**INSTRUCTIONS TO FOLLOW:**
With all pictures omitted, return verbatim the lines from the beginning of the records below through the line containing "阅读斯金纳这本书可以说是一次".

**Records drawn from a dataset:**
********

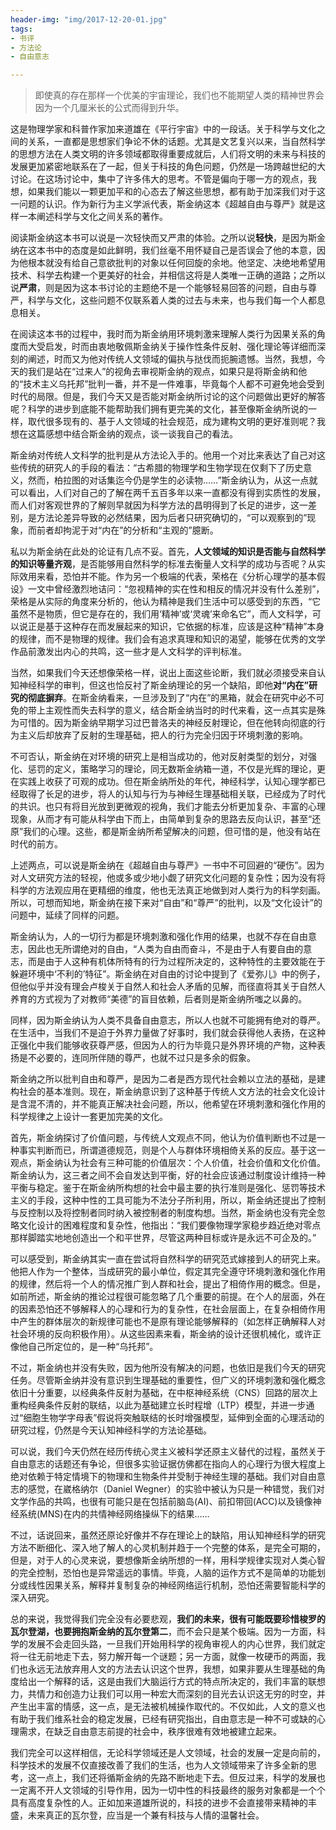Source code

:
 ```yaml
---
header-img: "img/2017-12-20-01.jpg"
tags:
- 书评
- 方法论
- 自由意志

---
```

> 即使真的存在那样一个优美的宇宙理论，我们也不能期望人类的精神世界会因为一个几厘米长的公式而得到升华。

这是物理学家和科普作家加来道雄在《平行宇宙》中的一段话。关于科学与文化之间的关系，一直都是思想家们争论不休的话题。尤其是文艺复兴以来，当自然科学的思想方法在人类文明的许多领域都取得重要成就后，人们将文明的未来与科技的发展更加紧密地联系在了一起，但关于科技的角色问题，仍然是一场跨越世纪的大讨论。在这场讨论中，集中了许多伟大的思考。不管是偏向于哪一方的观点，我想，如果我们能以一颗更加平和的心态去了解这些思想，都有助于加深我们对于这一问题的认识。作为新行为主义学派代表，斯金纳这本《超越自由与尊严》就是这样一本阐述科学与文化之间关系的著作。

阅读斯金纳这本书可以说是一次轻快而又严肃的体验。之所以说**轻快**，是因为斯金纳在这本书中的态度是如此鲜明，我们丝毫不用怀疑自己是否误会了他的本意，因为他根本就没有给自己意欲批判的对象以任何回旋的余地。他坚定、决绝地希望用技术、科学去构建一个更美好的社会，并相信这将是人类唯一正确的道路；之所以说**严肃**，则是因为这本书讨论的主题绝不是一个能够轻易回答的问题，自由与尊严，科学与文化，这些问题不仅联系着人类的过去与未来，也与我们每一个人都息息相关。

在阅读这本书的过程中，我时而为斯金纳用环境刺激来理解人类行为因果关系的角度而大受启发，时而由衷地敬佩斯金纳关于操作性条件反射、强化理论等详细而深刻的阐述，时而又为他对传统人文领域的偏执与挞伐而扼腕遗憾。当然，我想，今天的我们是站在“过来人”的视角去审视斯金纳的观点，如果只是将斯金纳和他的“技术主义乌托邦”批判一番，并不是一件难事，毕竟每个人都不可避免地会受到时代的局限。但是，我们今天又是否能对斯金纳所讨论的这个问题做出更好的解答呢？科学的进步到底能不能帮助我们拥有更完美的文化，甚至像斯金纳所说的一样，取代很多现有的、基于人文领域的社会规范，成为建构文明的更好准则呢？我想在这篇感想中结合斯金纳的观点，谈一谈我自己的看法。

斯金纳对传统人文科学的批判是从方法论入手的。他用一个对比来表达了自己对这些传统的研究人的手段的看法：“古希腊的物理学和生物学现在仅剩下了历史意义，然而，柏拉图的对话集迄今仍是学生的必读物……”斯金纳认为，从这一点就可以看出，人们对自己的了解在两千五百多年以来一直都没有得到实质性的发展，而人们对客观世界的了解则早就因为科学方法的昌明得到了长足的进步，这一差别，是方法论差异导致的必然结果，因为后者只研究确切的，“可以观察到的”现象，而前者却拘泥于对“内在”的分析和“主观的”臆断。

私以为斯金纳在此处的论证有几点不妥。首先，**人文领域的知识是否能与自然科学的知识等量齐观**，是否能够用自然科学的标准去衡量人文科学的成功与否呢？从实际效用来看，恐怕并不能。作为另一个极端的代表，荣格在《分析心理学的基本假设》一文中曾经激烈地诘问：“忽视精神的实在性和相反的情况并没有什么差别”，荣格是从实际的角度来分析的，他认为精神是我们生活中可以感受到的东西，“它虽然不是物质，但它是存在的，我们用‘精神’或‘灵魂’来命名它”，而人文科学，可以说正是基于这种存在而发展起来的知识，它依据的标准，应该是这种“精神”本身的规律，而不是物理的规律。我们会有追求真理和知识的渴望，能够在优秀的文学作品前激发出内心的共鸣，这一些才是人文科学的评判标准。

当然，如果我们今天还想像荣格一样，说出上面这些论断，我们就必须接受来自认知神经科学的审判，但这也恰反衬了斯金纳理论的另一个缺陷，即他**对“内在”研究的彻底摒弃**。在斯金纳看来，一旦涉及到了“内在”的黑箱，就会在研究中必不可免的带上主观性而失去科学的意义，结合斯金纳当时的时代来看，这一点其实是殊为可惜的。因为斯金纳早期学习过巴普洛夫的神经反射理论，但在他转向彻底的行为主义后却放弃了反射的生理基础，把人的行为完全归因于环境刺激的影响。

不可否认，斯金纳在对环境的研究上是相当成功的，他对反射类型的划分，对强化、惩罚的定义，策略学习的理论，同无数斯金纳箱一道，不仅是光辉的理论，更在实践上收获了可观的成功。但在斯金纳所处的年代，神经科学，认知心理学都已经取得了长足的进步，将人的认知与行为与神经生理基础相关联，已经成为了时代的共识。也只有将目光放到更微观的视角，我们才能去分析更加复杂、丰富的心理现象，从而才有可能从科学由下而上，由简单到复杂的思路去反向认识，甚至“还原”我们的心理。这些，都是斯金纳所希望解决的问题，但可惜的是，他没有站在时代的前方。

上述两点，可以说是斯金纳在《超越自由与尊严》一书中不可回避的“硬伤”。因为对人文研究方法的轻视，他或多或少地小觑了研究文化问题的复杂性；因为没有将科学的方法观应用在更精细的维度，他也无法真正地做到对人类行为的科学刻画。所以，可想而知地，斯金纳在接下来对“自由”和“尊严”的批判，以及“文化设计”的问题中，延续了同样的问题。

斯金纳认为，人的一切行为都是环境刺激和强化作用的结果，也就不存在自由意志，因此也无所谓绝对的自由，“人类为自由而奋斗，不是由于人有要自由的意志，而是由于人这种有机体所特有的行为过程所决定的，这种特性的主要效能在于躲避环境中‘不利的’特征”。斯金纳在对自由的讨论中提到了《爱弥儿》中的例子，但他似乎并没有理会卢梭关于自然人和社会人矛盾的见解，而径直将其关于自然人养育的方式视为了对教师“美德”的盲目依赖，后者则是斯金纳所嗤之以鼻的。

同样，因为斯金纳认为人类不具备自由意志，所以人也就不可能拥有绝对的尊严。在生活中，当我们不是迫于外界力量做了好事时，我们就会获得他人表扬，在这种正强化中我们能够收获尊严感，但因为人的行为毕竟只是外界环境的产物，这种表扬是不必要的，连同所伴随的尊严，也就不过只是多余的假象。

斯金纳之所以批判自由和尊严，是因为二者是西方现代社会赖以立法的基础，是建构社会的基本准则。现在，斯金纳意识到了这种基于传统人文方法的社会文化设计是含混不清的，并不能真正解决社会问题，所以，他希望在环境刺激和强化作用的科学规律之上设计一套更加完美的文化。

首先，斯金纳探讨了价值问题，与传统人文观点不同，他认为价值判断也不过是一种事实判断而已，所谓道德规范，则是个人与群体环境相倚关系的反应。基于这一观点，斯金纳认为社会有三种可能的价值层次：个人价值，社会价值和文化价值。斯金纳认为，这三者之间不会自发达到平衡，好的社会应该通过制度设计维持一种平衡与稳定。鉴于在斯金纳所构想的社会中最主要的执行准则是强化、惩罚等技术主义的手段，这种中性的工具可能为不法分子所利用，所以，斯金纳还提出了控制与反控制以及将控制者同时纳入被控制者的制度构想。当然，斯金纳也没有完全忽略文化设计的困难程度和复杂性，他指出：“我们要像物理学家稳步趋近绝对零点那样脚踏实地地创造出一个和平世界，尽管这两种目标或许是永远不可企及的。”

可以感受到，斯金纳其实一直在尝试将自然科学的研究范式嫁接到人的研究上来。他把人作为一个整体，当成研究的最小单位，假定其完全遵守环境刺激和强化作用的规律，然后将一个人的情况推广到人群和社会，提出了相倚作用的概念。但是，如前所述，斯金纳的推论过程很可能忽略了几个重要的前提。在个人的层面，外在的因素恐怕还不够解释人的心理和行为的复杂性，在社会层面上，在复杂相倚作用中产生的群体层次的新规律可能也不是原有理论能够解释的（如怎样正确解释人对社会环境的反向积极作用）。从这些因素来看，斯金纳的设计还很机械化，或许正像他自己所定位的，是一种“乌托邦”。

不过，斯金纳也并没有失败，因为他所没有解决的问题，也依旧是我们今天的研究任务。尽管斯金纳并没有意识到生理基础的重要性，但广义的环境刺激和强化概念依旧十分重要，以经典条件反射为基础，在中枢神经系统（CNS）回路的层次上重构经典条件反射的联结，以此为基础建立长时程增（LTP）模型，并进一步通过“细胞生物学字母表”假说将突触联结的长时增强模型，延伸到全面的心理活动的研究过程，仍然是今天认知神经科学的方法论基础。

可以说，我们今天仍然在经历传统心灵主义被科学还原主义替代的过程，虽然关于自由意志的话题还有争论，但很多实验证据仿佛都在指向人的心理行为很大程度上绝对依赖于特定情境下的物理和生物条件并受制于神经生理的基础。我们对自由意志的感觉，在崴格纳尔（Daniel Wegner）的实验中被认为只是一种错觉，我们对文学作品的共鸣，也很有可能只是在包括前脑岛(AI)、前扣带回(ACC)以及镜像神经系统(MNS)在内的共情神经网络操纵下的结果……

不过，话说回来，虽然还原论好像并不存在理论上的缺陷，用认知神经科学的研究方法不断细化、深入地了解人的心灵机制并趋于一个完整的体系，是完全可期的，但是，对于人的心灵来说，要想像斯金纳所想的一样，用科学规律实现对人类心智的完全控制，恐怕也是异常遥远的事情。毕竟，人脑的运作方式不是简单的功能划分或线性因果关系，解释并复制复杂的神经网络运行机制，恐怕还需要智能科学的深入研究。

总的来说，我觉得我们完全没有必要悲观，**我们的未来，很有可能既要珍惜梭罗的瓦尔登湖，也要拥抱斯金纳的瓦尔登第二**，而不会只是某个极端。因为一方面，科学的发展不会走回头路，一旦我们开始用科学的视角审视人的内心世界，我们就定将一往无前地走下去，努力解开每一个谜题；另一方面，就像一枚硬币的两面，我们也永远无法放弃用人文的方法去认识这个世界，我想，如果非要从生理基础的角度给出一个解释的话，这是由我们大脑运行方式的特点所决定的，我们丰富的联想力，共情力和创造力让我们可以用一种宏大而深刻的目光去认识这无穷的时空，并产生出丰富的情感，这一点，是无法被机械操作取代的。不仅如此，人文的意义也有助于我们维系社会的稳定发展，已经有研究指出，自由意志是一种不可或缺的心理需求，在缺乏自由意志前提的社会中，秩序很难有效地被建立起来。

我们完全可以这样相信，无论科学领域还是人文领域，社会的发展一定是向前的，科学技术的发展不仅直接改善了我们的生活，也为人文领域带来了许多全新的思考，这一点上，我们还将循斯金纳的先路不断地走下去。但反过来，科学的发展也一定离不开人文领域的引导作用，因为一切中性的科技最终的服务对象都是一个个具有高度复杂性的人。正如加来道雄所说的，科技的进步不会直接带来精神的丰盛，未来真正的瓦尔登，应当是一个兼有科技与人情的温馨社会。
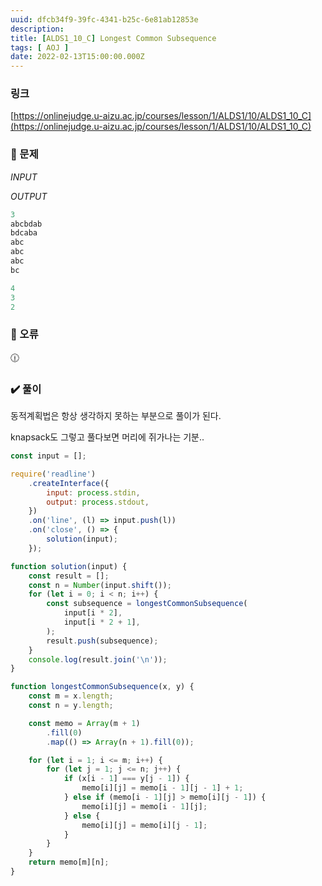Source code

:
 ```yaml
---
uuid: dfcb34f9-39fc-4341-b25c-6e81ab12853e
description: 
title: [ALDS1_10_C] Longest Common Subsequence
tags: [ AOJ ]
date: 2022-02-13T15:00:00.000Z
---
```








### 링크

[https://onlinejudge.u-aizu.ac.jp/courses/lesson/1/ALDS1/10/ALDS1_10_C](https://onlinejudge.u-aizu.ac.jp/courses/lesson/1/ALDS1/10/ALDS1_10_C)

### 📝 문제

*INPUT*

*OUTPUT*

```jsx
3
abcbdab
bdcaba
abc
abc
abc
bc
```

```jsx
4
3
2
```

### 🚨 오류

<aside>
🕧

</aside>

### ✔️ 풀이

동적계획법은 항상 생각하지 못하는 부분으로 풀이가 된다.

knapsack도 그렇고 풀다보면 머리에 쥐가나는 기분..

```jsx
const input = [];

require('readline')
    .createInterface({
        input: process.stdin,
        output: process.stdout,
    })
    .on('line', (l) => input.push(l))
    .on('close', () => {
        solution(input);
    });

function solution(input) {
    const result = [];
    const n = Number(input.shift());
    for (let i = 0; i < n; i++) {
        const subsequence = longestCommonSubsequence(
            input[i * 2],
            input[i * 2 + 1],
        );
        result.push(subsequence);
    }
    console.log(result.join('\n'));
}

function longestCommonSubsequence(x, y) {
    const m = x.length;
    const n = y.length;

    const memo = Array(m + 1)
        .fill(0)
        .map(() => Array(n + 1).fill(0));

    for (let i = 1; i <= m; i++) {
        for (let j = 1; j <= n; j++) {
            if (x[i - 1] === y[j - 1]) {
                memo[i][j] = memo[i - 1][j - 1] + 1;
            } else if (memo[i - 1][j] > memo[i][j - 1]) {
                memo[i][j] = memo[i - 1][j];
            } else {
                memo[i][j] = memo[i][j - 1];
            }
        }
    }
    return memo[m][n];
}
```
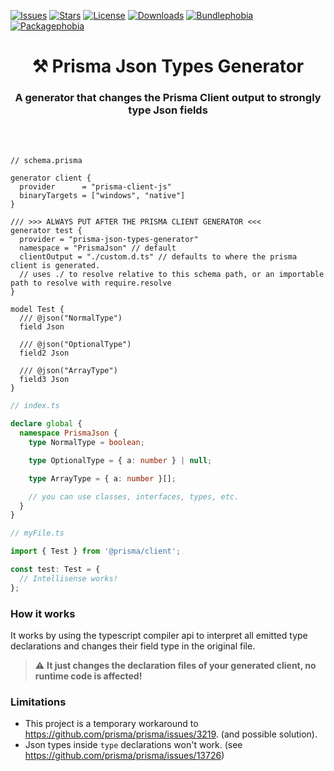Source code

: [![Issues](https://img.shields.io/github/issues/arthurfiorette/prisma-json-types-generator?logo=github&label=Issues)](https://github.com/arthurfiorette/prisma-json-types-generator/issues)
[![Stars](https://img.shields.io/github/stars/arthurfiorette/prisma-json-types-generator?logo=github&label=Stars)](https://github.com/arthurfiorette/prisma-json-types-generator/stargazers)
[![License](https://img.shields.io/github/license/arthurfiorette/prisma-json-types-generator?logo=githu&label=License)](https://github.com/arthurfiorette/prisma-json-types-generator/blob/main/LICENSE)
[![Downloads](https://img.shields.io/npm/dw/prisma-json-types-generator?style=flat)](https://www.npmjs.com/package/prisma-json-types-generator)
[![Bundlephobia](https://img.shields.io/bundlephobia/minzip/prisma-json-types-generator/latest?style=flat)](https://bundlephobia.com/package/prisma-json-types-generator@latest)
[![Packagephobia](https://packagephobia.com/badge?p=prisma-json-types-generator@latest)](https://packagephobia.com/result?p=prisma-json-types-generator@latest)

<h1 align=center>
⚒️ Prisma Json Types Generator
</h1>

<h3 align=center>
A generator that changes the Prisma Client output to strongly type Json fields
</h3>

<br />
<br />

```prisma
// schema.prisma

generator client {
  provider      = "prisma-client-js"
  binaryTargets = ["windows", "native"]
}

/// >>> ALWAYS PUT AFTER THE PRISMA CLIENT GENERATOR <<<
generator test {
  provider = "prisma-json-types-generator"
  namespace = "PrismaJson" // default
  clientOutput = "./custom.d.ts" // defaults to where the prisma client is generated.
  // uses ./ to resolve relative to this schema path, or an importable path to resolve with require.resolve
}

model Test {
  /// @json("NormalType")
  field Json

  /// @json("OptionalType")
  field2 Json

  /// @json("ArrayType")
  field3 Json
}
```

```ts
// index.ts

declare global {
  namespace PrismaJson {
    type NormalType = boolean;

    type OptionalType = { a: number } | null;

    type ArrayType = { a: number }[];

    // you can use classes, interfaces, types, etc.
  }
}
```

```ts
// myFile.ts

import { Test } from '@prisma/client';

const test: Test = {
  // Intellisense works!
};
```

### How it works

It works by using the typescript compiler api to interpret all emitted type declarations
and changes their field type in the original file.

> ⚠️ **It just changes the declaration files of your generated client, no runtime code is
> affected!**

### Limitations

- This project is a temporary workaround to https://github.com/prisma/prisma/issues/3219.
  (and possible solution).
- Json types inside `type` declarations won't work. (see
  https://github.com/prisma/prisma/issues/13726)
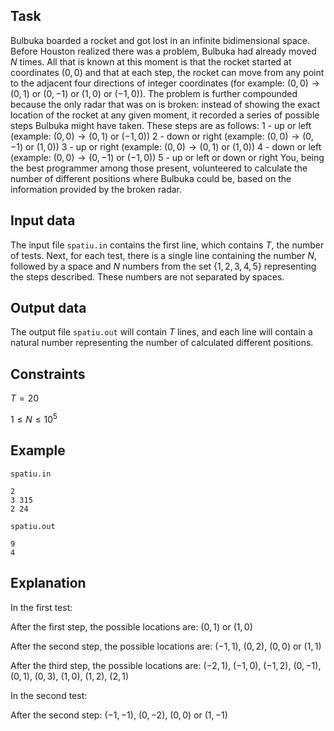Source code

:## Task

Bulbuka boarded a rocket and got lost in an infinite bidimensional space. Before Houston realized there was a problem, Bulbuka had already moved $N$ times. All that is known at this moment is that the rocket started at coordinates $(0,0)$ and that at each step, the rocket can move from any point to the adjacent four directions of integer coordinates (for example: $(0,0) \rightarrow (0,1)$ or $(0,-1)$ or $(1,0)$ or $(-1,0)$). The problem is further compounded because the only radar that was on is broken: instead of showing the exact location of the rocket at any given moment, it recorded a series of possible steps Bulbuka might have taken. These steps are as follows: $1$ -­ up or left (example: $(0,0) \rightarrow (0,1)$ or $(-1,0)$) $2$ -­ down or right (example: $(0,0) \rightarrow (0,-1)$ or $(1,0)$) $3$ -­ up or right (example: $(0,0) \rightarrow (0,1)$ or $(1,0)$) $4$ -­ down or left (example: $(0,0) \rightarrow (0,-1)$ or $(-1,0)$) $5$ -­ up or left or down or right You, being the best programmer among those present, volunteered to calculate the number of different positions where Bulbuka could be, based on the information provided by the broken radar.

## Input data

The input file `spatiu.in` contains the first line, which contains $T$, the number of tests. Next, for each test, there is a single line containing the number $N$, followed by a space and $N$ numbers from the set $\{1, 2, 3, 4, 5\}$ representing the steps described. These numbers are not separated by spaces.

## Output data

The output file `spatiu.out` will contain $T$ lines, and each line will contain a natural number representing the number of calculated different positions.

## Constraints

$T = 20$

$1 \leq N \leq 10^5$

## Example

`spatiu.in`

```
2
3 315
2 24
```

`spatiu.out`

```
9
4
```

## Explanation

In the first test:

After the first step, the possible locations are: $(0,1)$ or $(1,0)$

After the second step, the possible locations are: $(-1,1)$, $(0,2)$, $(0,0)$ or $(1,1)$

After the third step, the possible locations are: $(-2,1)$, $(-1,0)$, $(-1,2)$, $(0,-1)$, $(0,1)$, $(0,3)$, $(1,0)$, $(1,2)$, $(2,1)$

In the second test:

After the second step: $(-1,-1)$, $(0,-2)$, $(0,0)$ or $(1,-1)$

********

**RESPONSE BOX:**
Source code

:
 ```yaml
---
header-img: "img/2017-12-20-01.jpg"
tags:
- 书评
- 方法论
- 自由意志

---
```

> 即使真的存在那样一个优美的宇宙理论，我们也不能期望人类的精神世界会因为一个几厘米长的公式而得到升华。

这是物理学家和科普作家加来道雄在《平行宇宙》中的一段话。关于科学与文化之间的关系，一直都是思想家们争论不休的话题。尤其是文艺复兴以来，当自然科学的思想方法在人类文明的许多领域都取得重要成就后，人们将文明的未来与科技的发展更加紧密地联系在了一起，但关于科技的角色问题，仍然是一场跨越世纪的大讨论。在这场讨论中，集中了许多伟大的思考。不管是偏向于哪一方的观点，我想，如果我们能以一颗更加平和的心态去了解这些思想，都有助于加深我们对于这一问题的认识。作为新行为主义学派代表，斯金纳这本《超越自由与尊严》就是这样一本阐述科学与文化之间关系的著作。

阅读斯金纳这本书可以说是一次轻快而又严肃的体验。之所以说**轻快**，是因为斯金纳在这本书中的态度是如此鲜明，我们丝毫不用怀疑自己是否误会了他的本意，因为他根本就没有给自己意欲批判的对象以任何回旋的余地。他坚定、决绝地希望用技术、科学去构建一个更美好的社会，并相信这将是人类唯一正确的道路；之所以说**严肃**，则是因为这本书讨论的主题绝不是一个能够轻易回答的问题，自由与尊严，科学与文化，这些问题不仅联系着人类的过去与未来，也与我们每一个人都息息相关。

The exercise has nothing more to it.